WHAT IS EXPECTED: Set out exactly, line by line, the stretch of data below that begins at the line containing "exist in LuaJIT.**" and ends at the line containing "Returns the size", with both ends kept.

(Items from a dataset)
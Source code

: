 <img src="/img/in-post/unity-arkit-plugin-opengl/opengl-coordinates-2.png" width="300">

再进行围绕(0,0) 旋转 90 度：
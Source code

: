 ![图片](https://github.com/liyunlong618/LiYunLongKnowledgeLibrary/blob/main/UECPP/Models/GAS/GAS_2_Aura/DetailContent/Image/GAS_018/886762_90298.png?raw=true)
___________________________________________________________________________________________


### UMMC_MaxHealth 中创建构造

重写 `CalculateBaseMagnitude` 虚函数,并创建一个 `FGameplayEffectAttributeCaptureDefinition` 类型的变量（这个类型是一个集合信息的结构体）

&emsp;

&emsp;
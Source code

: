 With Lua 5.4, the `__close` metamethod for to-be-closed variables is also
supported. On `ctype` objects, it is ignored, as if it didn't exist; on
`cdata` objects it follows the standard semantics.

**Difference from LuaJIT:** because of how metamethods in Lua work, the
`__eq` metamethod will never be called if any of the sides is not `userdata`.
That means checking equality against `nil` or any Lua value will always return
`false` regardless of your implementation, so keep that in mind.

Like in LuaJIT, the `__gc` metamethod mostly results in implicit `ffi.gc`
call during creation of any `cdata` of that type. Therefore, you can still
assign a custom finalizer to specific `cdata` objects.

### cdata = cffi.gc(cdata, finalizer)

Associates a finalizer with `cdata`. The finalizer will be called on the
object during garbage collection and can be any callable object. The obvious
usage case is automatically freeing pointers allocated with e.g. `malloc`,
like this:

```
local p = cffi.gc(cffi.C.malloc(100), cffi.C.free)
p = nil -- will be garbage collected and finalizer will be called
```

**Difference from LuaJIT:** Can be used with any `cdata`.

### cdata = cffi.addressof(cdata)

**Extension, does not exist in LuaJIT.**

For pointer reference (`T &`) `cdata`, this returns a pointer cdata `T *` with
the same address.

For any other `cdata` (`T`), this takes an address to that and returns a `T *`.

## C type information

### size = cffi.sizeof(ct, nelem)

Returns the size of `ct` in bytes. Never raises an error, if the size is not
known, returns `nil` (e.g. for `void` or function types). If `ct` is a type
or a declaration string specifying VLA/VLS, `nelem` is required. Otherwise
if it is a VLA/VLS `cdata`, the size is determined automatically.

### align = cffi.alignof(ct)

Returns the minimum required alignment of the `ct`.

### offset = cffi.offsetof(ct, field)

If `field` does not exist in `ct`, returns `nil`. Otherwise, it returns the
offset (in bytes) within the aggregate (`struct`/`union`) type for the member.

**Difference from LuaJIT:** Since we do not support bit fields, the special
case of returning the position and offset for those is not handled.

TASK SOLUTION:
**Extension, does not exist in LuaJIT.**

For pointer reference (`T &`) `cdata`, this returns a pointer cdata `T *` with
the same address.

For any other `cdata` (`T`), this takes an address to that and returns a `T *`.

## C type information

### size = cffi.sizeof(ct, nelem)

Returns the size of `ct` in bytes. Never raises an error, if the size is not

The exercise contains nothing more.